The Greater Kruger Conservation Area
Our Rhino Conservation Experience takes you the volunteer to the very heart of the ongoing struggle to protect and save rhino in Southern Africa, giving you access to, and involvement in, day-to-day conservation activities, and a unique insight into the ongoing efforts to save these ancient and iconic animals. This experience is made up of two distinct components: The first part focuses on protecting and saving the rhinos in the wild through intense monitoring and working hand in hand with dedicated conservationists. The second is based at a rhino rehabilitation centre that is not only saving orphaned rhinos but taking them successfully down the long road to being rehabilitated.
The first part of this placement, which is the focus of this article, is based in one of only a handful of private reserves that have the honour of being part of the Greater Kruger National Park, which is one of the largest wildlife reserves in Africa, and has protected land status. This part of the experience puts volunteers in one of the largest and most important protected areas in Africa. This region is home to a vast array of plant and wildlife species, and it also forms the focus of illegal wildlife poaching – and the fight against these activities – in South Africa.
This wildlife reserve is of extreme ecological importance and is an area the size of a small country where wild animals are able to roam freely. This means that species like rhino and elephant (among others) are able to come and go as they please, which is great and much closer to the natural state of things before man started erecting fences in this part of the world; but it also means that these areas now present an attractive target for illegal wildlife poachers, and for rhino poachers in particular. This in turn means that protecting these areas is more important than ever and protecting and monitoring rhino populations is a crucial part of this.
Project Activities – Learn From Experts in the Field
During their time at this project, African Conservation Experience volunteers are immersed in a wide range of conservation activities centred around rhino monitoring. This part of the experience is hands-on and physical.
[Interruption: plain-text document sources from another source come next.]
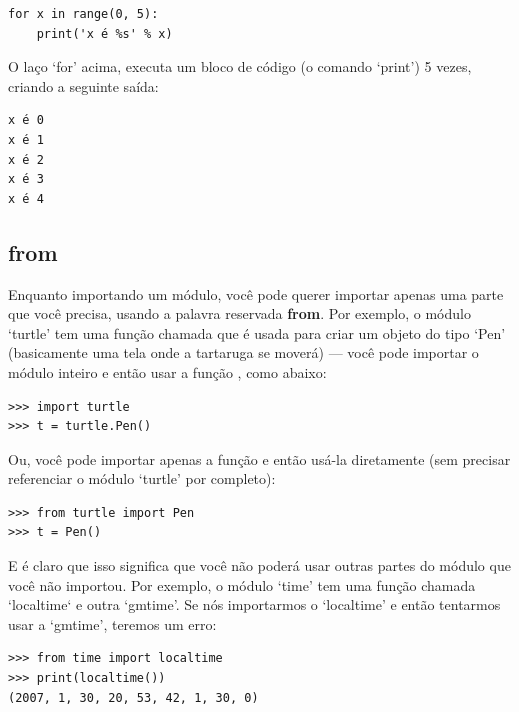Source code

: \begin{listing}
\begin{verbatim}
for x in range(0, 5):
    print('x é %s' % x)
\end{verbatim}
\end{listing}

\noindent
O laço `for' acima, executa um bloco de código (o comando `print') 5 vezes, criando a seguinte saída:

\begin{listing}
\begin{verbatim}
x é 0
x é 1
x é 2
x é 3
x é 4
\end{verbatim}
\end{listing}

\subsection*{from}

Enquanto importando um módulo, você pode querer importar apenas uma parte que você precisa, usando a palavra reservada \textbf{from}. Por exemplo, o módulo `turtle' tem uma função chamada  que é usada para criar um objeto do tipo `Pen' (basicamente uma tela onde a tartaruga se moverá) --- você pode importar o módulo inteiro e então usar a função , como abaixo:

\begin{listingignore}
\begin{verbatim}
>>> import turtle
>>> t = turtle.Pen()
\end{verbatim}
\end{listingignore}

Ou, você pode importar apenas a função  e então usá-la diretamente (sem precisar referenciar o módulo `turtle' por completo):

\begin{listingignore}
\begin{verbatim}
>>> from turtle import Pen
>>> t = Pen()
\end{verbatim}
\end{listingignore}

E é claro que isso significa que você não poderá usar outras partes do módulo que você não importou. Por exemplo, o módulo `time' tem uma função chamada `localtime` e outra `gmtime'. Se nós importarmos o `localtime' e então tentarmos usar a `gmtime', teremos um erro:

\begin{listingignore}
\begin{verbatim}
>>> from time import localtime
>>> print(localtime())
(2007, 1, 30, 20, 53, 42, 1, 30, 0)
\end{verbatim}
\end{listingignore}

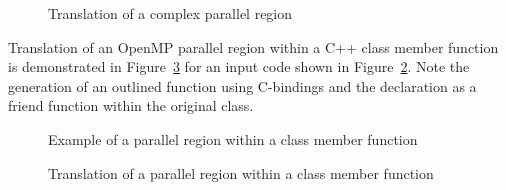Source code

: \begin{figure}[htbp]
{\indent
  {\mySmallFontSize
    \begin{latexonly}
    
    \end{latexonly}
    \begin{htmlonly}
    
    \end{htmlonly}
  }
}
\caption{Translation of a complex parallel region}
\label{Manual:omp:preduction-trans}
\end{figure}

\clearpage
Translation of an OpenMP parallel region within a C++ class member function is demonstrated in
Figure~\ref{Manual:omp:classMember-trans} for an input code shown in
Figure~\ref{Manual:omp:classMember}. 
Note the generation of an outlined function using C-bindings and the
declaration as a friend function within the original class. 

\lstset{language=C,basicstyle=\scriptsize}
\begin{figure}[htbp]
{\indent
  {\mySmallFontSize
    \begin{latexonly}
    
    \end{latexonly}
    \begin{htmlonly}
    
    \end{htmlonly}
  }
}
\caption{Example of a parallel region within a class member function}
\label{Manual:omp:classMember}
\end{figure}

\begin{figure}[htbp]
{\indent
  {\mySmallFontSize
    \begin{latexonly}
    
    \end{latexonly}
    \begin{htmlonly}
    
    \end{htmlonly}
  }
}
\caption{Translation of a parallel region within a class member function}
\label{Manual:omp:classMember-trans}
\end{figure}


\clearpage
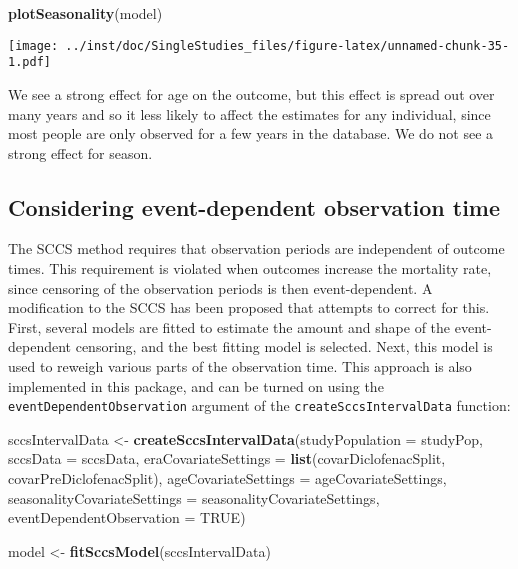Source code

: \documentclass[
]{article}
\newenvironment{Shaded}{\begin{snugshade}}{\end{snugshade}}
\newcommand{\DataTypeTok}[1]{\textcolor[rgb]{0.13,0.29,0.53}{#1}}
\newcommand{\KeywordTok}[1]{\textcolor[rgb]{0.13,0.29,0.53}{\textbf{#1}}}
\newcommand{\NormalTok}[1]{#1}
\newcommand{\OtherTok}[1]{\textcolor[rgb]{0.56,0.35,0.01}{#1}}
\newcommand{\StringTok}[1]{\textcolor[rgb]{0.31,0.60,0.02}{#1}}
\begin{document}
\begin{Shaded}
\begin{Highlighting}[]
\KeywordTok{plotSeasonality}\NormalTok{(model)}
\end{Highlighting}
\end{Shaded}

\texttt{[image: ../inst/doc/SingleStudies\_files/figure-latex/unnamed-chunk-35-1.pdf]}

We see a strong effect for age on the outcome, but this effect is spread
out over many years and so it less likely to affect the estimates for
any individual, since most people are only observed for a few years in
the database. We do not see a strong effect for season.

\hypertarget{considering-event-dependent-observation-time}{%
\subsection{Considering event-dependent observation
time}\label{considering-event-dependent-observation-time}}

The SCCS method requires that observation periods are independent of
outcome times. This requirement is violated when outcomes increase the
mortality rate, since censoring of the observation periods is then
event-dependent. A modification to the SCCS has been proposed that
attempts to correct for this. First, several models are fitted to
estimate the amount and shape of the event-dependent censoring, and the
best fitting model is selected. Next, this model is used to reweigh
various parts of the observation time. This approach is also implemented
in this package, and can be turned on using the
\texttt{eventDependentObservation} argument of the
\texttt{createSccsIntervalData} function:

\begin{Shaded}
\begin{Highlighting}[]
\NormalTok{sccsIntervalData <-}\StringTok{ }\KeywordTok{createSccsIntervalData}\NormalTok{(}\DataTypeTok{studyPopulation =}\NormalTok{ studyPop,}
                                           \DataTypeTok{sccsData =}\NormalTok{ sccsData,}
                                           \DataTypeTok{eraCovariateSettings =} \KeywordTok{list}\NormalTok{(covarDiclofenacSplit,}
\NormalTok{                                                                       covarPreDiclofenacSplit),}
                                           \DataTypeTok{ageCovariateSettings =}\NormalTok{ ageCovariateSettings,}
                                           \DataTypeTok{seasonalityCovariateSettings =}\NormalTok{ seasonalityCovariateSettings,}
                                           \DataTypeTok{eventDependentObservation =} \OtherTok{TRUE}\NormalTok{)}

\NormalTok{model <-}\StringTok{ }\KeywordTok{fitSccsModel}\NormalTok{(sccsIntervalData)}
\end{Highlighting}
\end{Shaded}
\end{document}
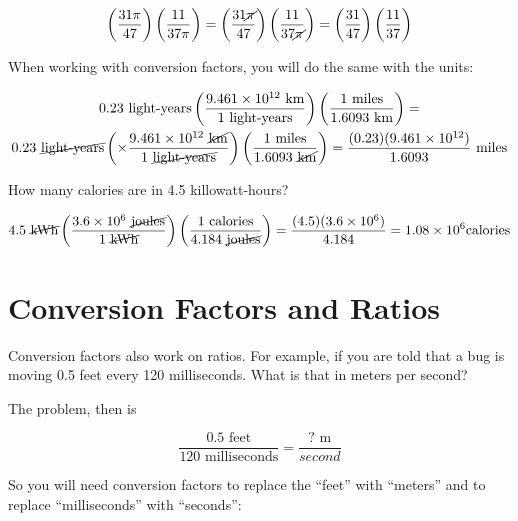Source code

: $$\left( \frac{31\pi}{47} \right) \left( \frac{11}{37\pi}\right) = \left(\frac{31\cancel{\pi}}{47}\right) \left( \frac{11}{37\cancel{\pi}}\right) = \left(\frac{31}{47} \right) \left( \frac{11}{37} \right)$$

When working with conversion factors, you will do the same with the units:

\begin{multline*}
  0.23 \text{ light-years} \left( \frac{9.461 \times 10^{12} \text{ km}}{1 \text{ light-years}} \right) \left( \frac{1 \text{ miles}}{1.6093 \text{ km}} \right) = \\
  0.23 \text{ \cancel{light-years}} \left( \times \frac{9.461 \times 10^{12} \text{ \cancel{km}}}{1 \text{ \cancel{light-years}}} \right) \left( \frac{1 \text{ miles}}{1.6093 \text{ \cancel{km}}}\right) = \frac{(0.23)(9.461 \times 10^{12})}{1.6093} \text{ miles}$$
\end{multline*}

\begin{Exercise}[title={Simple Conversion Factors}, label=simple_conversion_factors]

  How many calories are in 4.5 killowatt-hours?
  
\end{Exercise}
\begin{Answer}[ref=simple_conversion_factors]

  $$4.5 \text{ \cancel{kWh}} \left( \frac{3.6 \times 10^{6} \text{ \cancel{joules}}}{1 \text{ \cancel{kWh}}} \right) \left( \frac{1 \text{ calories}}{4.184 \text{ \cancel{joules}}}\right) = \frac{(4.5)(3.6 \times 10^6)}{4.184} = 1.08 \times 10^6 \text {calories}$$
  
\end{Answer}

\section{Conversion Factors and Ratios}

Conversion factors also work on ratios.  For example, if you are told
that a bug is moving 0.5 feet every 120 milliseconds. What is that in
meters per second?

The problem, then is

$$\frac{0.5 \text{ feet}}{120 \text{ milliseconds}} = \frac{\text{? m}}{second}$$

So you will need conversion factors to replace the ``feet'' with ``meters'' and to replace ``milliseconds'' with ``seconds'':

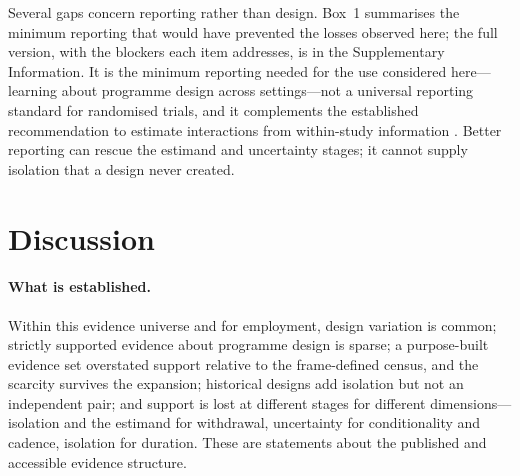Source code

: \documentclass[11pt]{article}
\begin{document}
Several gaps concern reporting rather than design. Box~1 summarises the minimum reporting that would have prevented the losses observed here; the full version, with the blockers each item addresses, is in the Supplementary Information. It is the minimum reporting needed for the use considered here---learning about programme design across settings---not a universal reporting standard for randomised trials, and it complements the established recommendation to estimate interactions from within-study information \citep{riley2020}. Better reporting can rescue the estimand and uncertainty stages; it cannot supply isolation that a design never created.

\begin{center}
\end{center}

\section{Discussion}

\paragraph{What is established.} Within this evidence universe and for employment, design variation is common; strictly supported evidence about programme design is sparse; a purpose-built evidence set overstated support relative to the frame-defined census, and the scarcity survives the expansion; historical designs add isolation but not an independent pair; and support is lost at different stages for different dimensions---isolation and the estimand for withdrawal, uncertainty for conditionality and cadence, isolation for duration. These are statements about the published and accessible evidence structure.
\end{document}

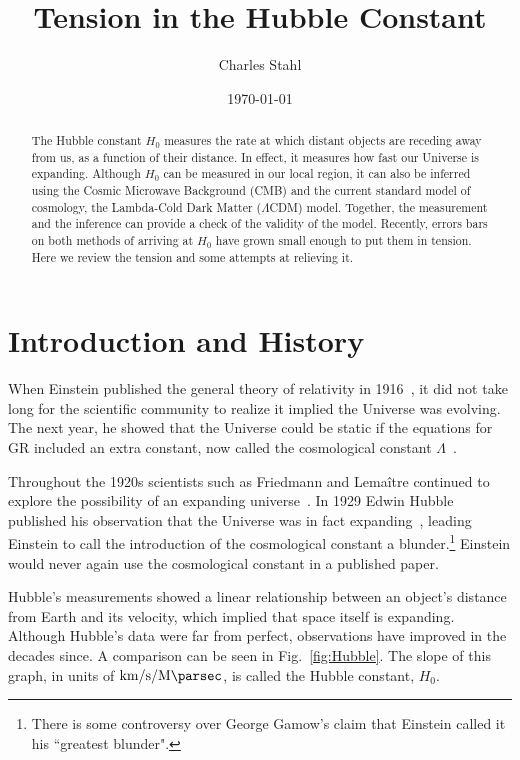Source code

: \documentclass[12pt]{article}
\title{Tension in the Hubble Constant}
\author{Charles Stahl}
\date{\today}
\newcommand{\units}{\kilo\meter\per\second\per\mega\parsec}
\newcommand{\hnaught}[1]{\SI{#1}{\units}}
\renewcommand{\L}{$\Lambda$}
\begin{document}
\begin{singlespace}
\maketitle

\begin{abstract}
\normalsize
The Hubble constant $H_0$ measures the rate at which distant objects are receding away from us, as a function of their distance. In effect, it measures how fast our Universe is expanding. Although $H_0$ can be measured in our local region, it can also be inferred using the Cosmic Microwave Background (CMB) and the current standard model of cosmology, the Lambda-Cold Dark Matter (\L CDM) model. Together, the measurement and the inference can provide a check of the validity of the model. Recently, errors bars on both methods of arriving at $H_0$ have grown small enough to put them in tension. Here we review the tension and some attempts at relieving it.
\end{abstract}

\tableofcontents
\end{singlespace}

\section{Introduction and History} \label{sec:int}

When Einstein published the general theory of relativity in 1916~\cite{Einstein1916}, it did not take long for the scientific community to realize it implied the Universe was evolving. The next year, he showed that the Universe could be static if the equations for GR included an extra constant, now called the cosmological constant $\Lambda$~\cite{Einstein1917}.

Throughout the 1920s scientists such as Friedmann and Lema\^{i}tre continued to explore the possibility of an expanding universe~\cite{Friedman1922, Lemaitre1927}. In 1929 Edwin Hubble published his observation that the Universe was in fact expanding~\cite{Hubble1929}, leading Einstein to call the introduction of the cosmological constant a blunder.\footnote{There is some controversy over George Gamow's claim that Einstein called it his ``greatest blunder".} Einstein would never again use the cosmological constant in a published paper.

Hubble's measurements showed a linear relationship between an object's distance from Earth and its velocity, which implied that space itself is expanding. Although Hubble's data were far from perfect, observations have improved in the decades since. A comparison can be seen in Fig.~\ref{fig:Hubble}. The slope of this graph, in units of $\hnaught{}$, is called the Hubble constant, $H_0$.
\end{document}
Daily routines are designed around monitoring drives, bush walks, and the setting and retrieval of camera traps – all vital tools in the collection of data, the creation of identikits (to more easily identify individual animals) and the monitoring of rhino in the area. All sightings and recent activity (in the form of fresh tracks and recently-disturbed middens) are relayed to the anti-poaching unit to help inform and target their movements and patrols. This information is vital in that it quite simply means that the anti-poaching unit has a better idea of where the rhino are, and can therefore concentrate their available manpower accordingly.